押し目のタイミングを掴むには、移動平均線も有効です。移動平均線とは、一定期間の平均株価をつないで表した線のことです。押し目のタイミングは、移動平均線と株価が交わった時だといわれます。交わるタイミングが来たら、速やかに取引を行いましょう。

「押し目」買いで利益を出す方法と注意点

トレンドラインや移動平均線を活用しても、押し目買いが必ずうまくいくわけではありません。株式投資を成功させるには、損失を大きくしないことが大切です。ここでは、押し目買いで注意するべき4つの点を解説します。

注意点1:押し目ではなく下落トレンドの転換点の可能性

押し目買いの注意点のひとつめは、下落トレンドへの転換期に投資してしまうケースです。押し目のつもりで下落トレンドの銘柄に投資した場合、株価は上がることなく含み損が増えていくケースがあります。

下落トレンドに転換する時には、出来高(期間中に成立した売買の数量)が極端に減少するケースがあります。下落トレンドでの購入を避けるには、購入時に出来高も確認しましょう。

注意点2:「押し目買い」に失敗して「ナンピン買い」をして損失をふくらませる可能性

押し目買いの注意点の2つめは、押し目買いの失敗を挽回しようと「ナンピン買い」を行い、さらに損失を増やしてしまうケースです。ナンピン買いとは、保有している株が下落した際にさらに買い増すことで、平均取得価格を下げることを言います。

長期的に見て上昇トレンドなら、最終的に株価が上がるためナンピン買いの効果があります。

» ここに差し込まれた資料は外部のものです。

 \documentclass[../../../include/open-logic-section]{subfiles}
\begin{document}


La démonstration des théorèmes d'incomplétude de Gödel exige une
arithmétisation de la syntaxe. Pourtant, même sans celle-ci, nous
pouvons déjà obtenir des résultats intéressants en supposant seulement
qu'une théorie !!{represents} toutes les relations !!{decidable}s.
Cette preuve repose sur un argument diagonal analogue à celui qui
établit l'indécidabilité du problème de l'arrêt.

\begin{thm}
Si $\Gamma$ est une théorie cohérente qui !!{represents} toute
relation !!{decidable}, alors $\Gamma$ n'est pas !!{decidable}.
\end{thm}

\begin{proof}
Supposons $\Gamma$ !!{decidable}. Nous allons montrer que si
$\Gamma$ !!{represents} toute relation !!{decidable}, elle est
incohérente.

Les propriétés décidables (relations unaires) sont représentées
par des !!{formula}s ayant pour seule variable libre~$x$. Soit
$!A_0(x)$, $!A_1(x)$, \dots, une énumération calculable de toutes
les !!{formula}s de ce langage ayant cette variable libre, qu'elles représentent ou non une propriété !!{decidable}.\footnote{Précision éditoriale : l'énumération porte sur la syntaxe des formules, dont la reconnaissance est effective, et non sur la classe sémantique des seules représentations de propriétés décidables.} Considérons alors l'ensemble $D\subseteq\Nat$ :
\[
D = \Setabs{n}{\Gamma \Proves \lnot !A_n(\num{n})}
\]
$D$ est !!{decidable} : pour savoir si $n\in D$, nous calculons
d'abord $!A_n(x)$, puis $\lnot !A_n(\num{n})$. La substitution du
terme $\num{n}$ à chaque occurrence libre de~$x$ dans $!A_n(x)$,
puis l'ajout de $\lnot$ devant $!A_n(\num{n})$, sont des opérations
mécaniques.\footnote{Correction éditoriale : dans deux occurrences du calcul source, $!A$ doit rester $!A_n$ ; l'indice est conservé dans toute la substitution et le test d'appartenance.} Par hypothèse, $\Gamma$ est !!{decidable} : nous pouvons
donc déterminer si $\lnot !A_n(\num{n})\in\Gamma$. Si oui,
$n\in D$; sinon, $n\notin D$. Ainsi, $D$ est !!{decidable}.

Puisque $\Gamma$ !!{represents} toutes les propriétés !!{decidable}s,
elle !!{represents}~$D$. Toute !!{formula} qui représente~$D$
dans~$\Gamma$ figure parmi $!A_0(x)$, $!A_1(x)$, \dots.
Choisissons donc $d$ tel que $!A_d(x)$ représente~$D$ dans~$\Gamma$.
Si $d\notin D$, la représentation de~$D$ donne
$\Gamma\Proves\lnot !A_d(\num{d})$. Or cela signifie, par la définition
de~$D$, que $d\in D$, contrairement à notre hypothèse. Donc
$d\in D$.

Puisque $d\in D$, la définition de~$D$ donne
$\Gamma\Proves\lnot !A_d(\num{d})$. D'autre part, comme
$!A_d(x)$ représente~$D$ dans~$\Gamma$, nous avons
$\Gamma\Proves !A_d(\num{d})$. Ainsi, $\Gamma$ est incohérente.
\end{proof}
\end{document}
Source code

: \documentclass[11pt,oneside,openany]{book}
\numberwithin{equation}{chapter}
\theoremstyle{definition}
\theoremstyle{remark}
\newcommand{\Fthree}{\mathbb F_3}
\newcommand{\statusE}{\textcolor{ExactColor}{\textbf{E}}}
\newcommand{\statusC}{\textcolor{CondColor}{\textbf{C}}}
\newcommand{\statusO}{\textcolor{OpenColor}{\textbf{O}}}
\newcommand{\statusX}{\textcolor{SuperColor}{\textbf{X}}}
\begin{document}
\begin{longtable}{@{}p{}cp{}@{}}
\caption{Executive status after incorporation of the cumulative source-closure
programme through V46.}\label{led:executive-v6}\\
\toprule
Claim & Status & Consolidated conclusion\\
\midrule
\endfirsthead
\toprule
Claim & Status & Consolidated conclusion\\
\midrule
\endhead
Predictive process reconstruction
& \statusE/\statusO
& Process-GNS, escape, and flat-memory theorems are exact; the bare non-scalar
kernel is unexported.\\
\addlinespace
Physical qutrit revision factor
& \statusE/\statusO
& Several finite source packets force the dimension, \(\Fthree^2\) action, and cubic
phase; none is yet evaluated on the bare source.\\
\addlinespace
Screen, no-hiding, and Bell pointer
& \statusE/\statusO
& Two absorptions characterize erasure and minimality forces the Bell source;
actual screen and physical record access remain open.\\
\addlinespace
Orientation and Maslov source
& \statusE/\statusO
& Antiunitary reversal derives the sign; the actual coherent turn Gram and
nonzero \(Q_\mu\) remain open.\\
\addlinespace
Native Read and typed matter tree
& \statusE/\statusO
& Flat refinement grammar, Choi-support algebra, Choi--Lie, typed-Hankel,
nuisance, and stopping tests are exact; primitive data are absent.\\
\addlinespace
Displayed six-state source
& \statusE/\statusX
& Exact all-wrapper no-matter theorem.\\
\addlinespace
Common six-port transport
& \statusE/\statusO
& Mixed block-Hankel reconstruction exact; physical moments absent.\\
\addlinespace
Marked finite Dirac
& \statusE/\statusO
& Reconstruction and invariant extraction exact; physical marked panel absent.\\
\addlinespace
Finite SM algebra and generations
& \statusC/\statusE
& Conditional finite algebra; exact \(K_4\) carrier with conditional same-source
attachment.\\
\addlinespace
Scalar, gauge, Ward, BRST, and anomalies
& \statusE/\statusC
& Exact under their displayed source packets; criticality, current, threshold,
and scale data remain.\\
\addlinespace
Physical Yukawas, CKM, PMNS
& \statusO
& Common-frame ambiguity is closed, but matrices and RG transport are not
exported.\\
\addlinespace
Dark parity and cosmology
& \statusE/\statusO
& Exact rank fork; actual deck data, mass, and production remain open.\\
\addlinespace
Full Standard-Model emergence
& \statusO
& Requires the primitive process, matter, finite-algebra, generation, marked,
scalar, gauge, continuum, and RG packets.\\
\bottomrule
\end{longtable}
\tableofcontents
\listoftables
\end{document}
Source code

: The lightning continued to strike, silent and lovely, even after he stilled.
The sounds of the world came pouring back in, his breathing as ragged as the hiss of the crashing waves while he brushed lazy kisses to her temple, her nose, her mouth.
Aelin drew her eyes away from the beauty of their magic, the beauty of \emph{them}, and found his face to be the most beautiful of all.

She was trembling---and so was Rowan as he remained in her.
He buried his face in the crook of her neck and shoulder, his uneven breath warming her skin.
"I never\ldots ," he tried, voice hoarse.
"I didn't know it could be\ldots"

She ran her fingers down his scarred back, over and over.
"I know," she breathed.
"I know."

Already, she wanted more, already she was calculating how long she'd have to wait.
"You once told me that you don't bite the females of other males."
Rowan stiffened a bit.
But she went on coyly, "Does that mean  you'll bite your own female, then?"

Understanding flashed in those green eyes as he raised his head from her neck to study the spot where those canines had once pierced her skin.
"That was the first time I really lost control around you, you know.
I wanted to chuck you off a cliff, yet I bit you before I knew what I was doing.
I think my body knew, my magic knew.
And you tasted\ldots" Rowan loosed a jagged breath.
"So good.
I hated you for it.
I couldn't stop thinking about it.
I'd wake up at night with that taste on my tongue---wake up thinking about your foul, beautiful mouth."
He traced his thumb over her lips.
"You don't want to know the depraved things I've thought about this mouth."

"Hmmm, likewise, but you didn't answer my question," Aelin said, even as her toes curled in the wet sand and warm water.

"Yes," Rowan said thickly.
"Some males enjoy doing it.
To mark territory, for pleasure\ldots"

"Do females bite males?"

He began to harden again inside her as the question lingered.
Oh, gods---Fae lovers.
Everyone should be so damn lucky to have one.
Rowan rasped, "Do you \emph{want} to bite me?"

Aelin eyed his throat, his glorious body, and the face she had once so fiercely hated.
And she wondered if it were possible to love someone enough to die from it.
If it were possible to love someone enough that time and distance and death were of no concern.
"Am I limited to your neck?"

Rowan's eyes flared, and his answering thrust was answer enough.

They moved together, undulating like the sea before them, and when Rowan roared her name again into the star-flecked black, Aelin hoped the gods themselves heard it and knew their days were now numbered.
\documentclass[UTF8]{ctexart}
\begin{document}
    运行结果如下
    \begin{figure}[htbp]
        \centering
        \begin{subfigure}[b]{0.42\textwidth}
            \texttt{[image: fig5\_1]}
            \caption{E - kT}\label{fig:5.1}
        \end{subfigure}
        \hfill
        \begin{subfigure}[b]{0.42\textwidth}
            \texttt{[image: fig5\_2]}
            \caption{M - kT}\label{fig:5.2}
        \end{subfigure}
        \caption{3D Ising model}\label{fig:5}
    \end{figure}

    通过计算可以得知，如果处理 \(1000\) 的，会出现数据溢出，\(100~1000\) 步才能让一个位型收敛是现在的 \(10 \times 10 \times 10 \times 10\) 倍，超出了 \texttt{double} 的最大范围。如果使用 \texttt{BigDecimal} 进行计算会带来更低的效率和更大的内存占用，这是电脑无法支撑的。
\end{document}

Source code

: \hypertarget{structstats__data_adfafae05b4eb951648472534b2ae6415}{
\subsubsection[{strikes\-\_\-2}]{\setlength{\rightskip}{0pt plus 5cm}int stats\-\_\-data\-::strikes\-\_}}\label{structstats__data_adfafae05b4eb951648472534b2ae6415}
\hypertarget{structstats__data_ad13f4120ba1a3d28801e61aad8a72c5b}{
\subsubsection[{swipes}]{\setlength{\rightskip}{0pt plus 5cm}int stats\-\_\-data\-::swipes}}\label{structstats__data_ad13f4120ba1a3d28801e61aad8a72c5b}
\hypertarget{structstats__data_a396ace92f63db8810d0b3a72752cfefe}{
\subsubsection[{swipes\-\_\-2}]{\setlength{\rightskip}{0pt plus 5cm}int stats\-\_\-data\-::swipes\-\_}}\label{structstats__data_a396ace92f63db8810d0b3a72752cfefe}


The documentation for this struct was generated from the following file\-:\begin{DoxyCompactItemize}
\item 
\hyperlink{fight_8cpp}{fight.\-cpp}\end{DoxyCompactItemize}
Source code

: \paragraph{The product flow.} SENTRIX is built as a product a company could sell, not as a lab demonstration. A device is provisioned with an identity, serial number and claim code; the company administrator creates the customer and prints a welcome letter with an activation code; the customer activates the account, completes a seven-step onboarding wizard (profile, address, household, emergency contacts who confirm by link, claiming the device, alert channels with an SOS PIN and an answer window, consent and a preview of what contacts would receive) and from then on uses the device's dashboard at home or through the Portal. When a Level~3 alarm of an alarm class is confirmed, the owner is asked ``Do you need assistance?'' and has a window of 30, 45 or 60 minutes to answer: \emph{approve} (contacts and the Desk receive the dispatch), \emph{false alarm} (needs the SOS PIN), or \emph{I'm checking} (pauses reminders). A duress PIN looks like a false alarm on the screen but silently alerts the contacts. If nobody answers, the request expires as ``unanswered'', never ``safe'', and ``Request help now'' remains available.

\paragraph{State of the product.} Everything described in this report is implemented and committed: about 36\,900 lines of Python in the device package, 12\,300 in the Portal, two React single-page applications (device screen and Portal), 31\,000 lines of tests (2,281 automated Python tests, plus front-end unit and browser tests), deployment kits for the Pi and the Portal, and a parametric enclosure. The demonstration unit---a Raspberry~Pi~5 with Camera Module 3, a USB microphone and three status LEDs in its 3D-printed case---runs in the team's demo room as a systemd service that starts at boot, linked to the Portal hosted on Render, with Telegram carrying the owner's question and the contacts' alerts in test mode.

しかし、下落トレンドなら、ナンピン買いをすればするほど損失が大きくなる可能性があります。そのため、テクニカル分析やファンダメンタルズ分析に基づいて、「今後相場は絶対に上がる」という強い自信がある時以外は、損失を確定させる「損切り」を選択するのも1つの方法です。

注意点3:上昇トレンドへの反転を見極めてからエントリーする

押し目買いの注意点の3つめは、上昇トレンドへの見極めをしないまま投資をスタートしてしまうことです。一時的に価格が下がっている銘柄を見付けたからと言って、すぐに飛びついて購入するのは得策ではありません。押し目買いを成功させるにはまずチャート分析などを行い、上昇トレンドにあることを見極めてから購入を行いましょう。

注意点4:出来高のトレンドをしっかり見る

押し目買いの最後の注意点は、出来高をしっかりと見ることです。先述の通り出来高は、期間中に成立した売買の数量を示します。出来高が多い銘柄は、売買が活発だったことがわかります。逆に出来高が少ないと、銘柄の人気が低く売買をする人が少なかったといえるのです。

トレンドやチャートに関わらず、出来高が大きな銘柄は勢いがあり、今後値上がりする可能性があります。一方、出来高が少ない銘柄は株価が下がる可能性が大きいことは知っておくべきです。

「押し目買い」に失敗したら?

株は、値動きがある金融商品です。企業の業績や投資家の心理、世界経済等さまざまな影響を受け、価格が上下します。そのため、チャートなどをしっかり分析して押し目買いをしても、失敗する可能性もあります。

投資で大切なのは失敗しないことではなく、失敗したときにどのように挽回するかです。ここでは、押し目買いに失敗したときの対処方法を詳しく解説します。

反転しなかったらすぐに損切りする

押し目買いした銘柄が上昇に反転せず株価を下げ続けるなら、速やかに損切りを検討しましょう。損切りとは、含み損がある資産を売却して損失を確定させることです。

押し目買いした銘柄が下落トレンドに入った場合、持ち続けるほど含み損が大きくなっていきます。損切りは損失を確定させる取引なので、できるだけしたくない人も多いでしょう。しかし、損失を大きくしないためには、速やかな損切りが有効な場合も多くあります。

株式投資では「利大損小」が大事。7敗3勝でも資産は増える

株式投資を成功させるには、「利大損小」を心がけることが重要です。含み損が出ている銘柄について、最も良くないのはそのまま持ち続けることです。理由には、以下の2つが挙げられます。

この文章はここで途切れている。